3. http://www.quirksmode.org/blog/archives/2009/04/making_time_...


I've always wondered why system clocks are set to UTC instead of TAI[1]. To me, it makes more sense for OSes to ship UTC as a time zone. Leap seconds would then be tzinfo updates, just like when countries change their daylight saving time. System clocks still wouldn't be guaranteed to be monotonically increasing, but at least there wouldn't be minutes with 61 seconds.

1. http://en.wikipedia.org/wiki/International_Atomic_Time


The system clocks on the hardware level are extremely inaccurate so genuinely it doesn't matter.
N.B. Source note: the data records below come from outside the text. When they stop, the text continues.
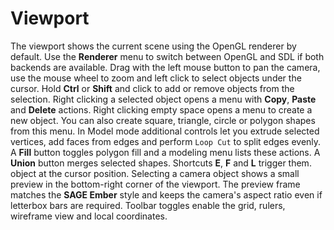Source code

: # Viewport

The viewport shows the current scene using the OpenGL renderer by default.
Use the **Renderer** menu to switch between OpenGL and SDL if both backends are available.
Drag with the left mouse button to pan the camera, use the mouse wheel to zoom
and left click to select objects under the cursor.
Hold **Ctrl** or **Shift** and click to add or remove objects from the selection.
Right clicking a selected object opens a menu with **Copy**, **Paste** and
**Delete** actions. Right clicking empty space opens a menu to create a new
object. You can also create square, triangle, circle or polygon shapes from this menu.
In Model mode additional controls let you extrude selected vertices, add faces from edges and perform ``Loop Cut`` to split edges evenly. A **Fill** button toggles polygon fill and a modeling menu lists these actions. A **Union** button merges selected shapes. Shortcuts **E**, **F** and **L** trigger them.
object at the cursor position. Selecting a camera object shows a small preview
in the bottom-right corner of the viewport. The preview frame matches the
**SAGE Ember** style and keeps the camera's aspect ratio even if letterbox bars
are required.
Toolbar toggles enable the grid, rulers, wireframe view and local coordinates.
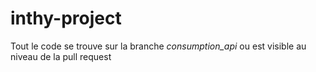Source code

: # inthy-project

Tout le code se trouve sur la branche *consumption_api* ou est visible au niveau de la pull request
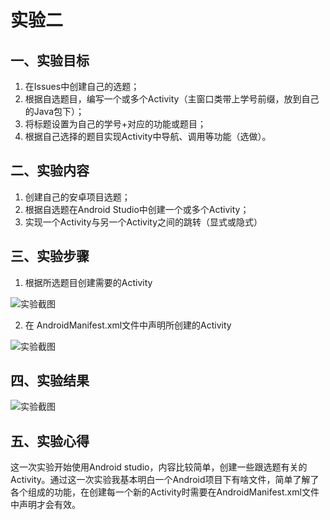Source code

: # 实验二

## 一、实验目标

1. 在Issues中创建自己的选题；
2. 根据自选题目，编写一个或多个Activity（主窗口类带上学号前缀，放到自己的Java包下）；
3. 将标题设置为自己的学号+对应的功能或题目；
4. 根据自己选择的题目实现Activity中导航、调用等功能（选做）。

## 二、实验内容

1. 创建自己的安卓项目选题；
2. 根据自选题在Android Studio中创建一个或多个Activity；
3. 实现一个Activity与另一个Activity之间的跳转（显式或隐式）

## 三、实验步骤

1. 根据所选题目创建需要的Activity


![实验截图](https://github.com/H-ao-max/android-labs-2020/blob/master/students/net1814080903137/实验报告截图/2-1.jpg)

2. 在 AndroidManifest.xml文件中声明所创建的Activity


![实验截图](https://github.com/H-ao-max/android-labs-2020/blob/master/students/net1814080903137/实验报告截图/2-2.jpg)

## 四、实验结果

![实验截图](https://github.com/H-ao-max/android-labs-2020/blob/master/students/net1814080903137/实验报告截图/2.jpg)

## 五、实验心得
这一次实验开始使用Android studio，内容比较简单，创建一些跟选题有关的Activity。通过这一次实验我基本明白一个Android项目下有啥文件，简单了解了各个组成的功能，在创建每一个新的Activity时需要在AndroidManifest.xml文件中声明才会有效。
All the problems that happen around the leap second are due to the poor "management" around it not that it's actually a big absolute difference from the reference atomic clocks.

Case in point: the Linux leap second kernel bug that made problems in 2012. Read the commit of the fix:

https://git.kernel.org/cgit/linux/kernel/git/torvalds/linux....

"This patch tries to avoid the problem by reverting back to not using an hrtimer to inject leapseconds, and instead we handle the leapsecond processing in the second_overflow() function. The downside to this change is that on systems that support highres timers, the leap second processing will occur on a HZ tick boundary, (ie: ~1-10ms, depending on HZ) after the leap second instead of possibly sooner (~34us in my tests w/ x86_64 lapic)."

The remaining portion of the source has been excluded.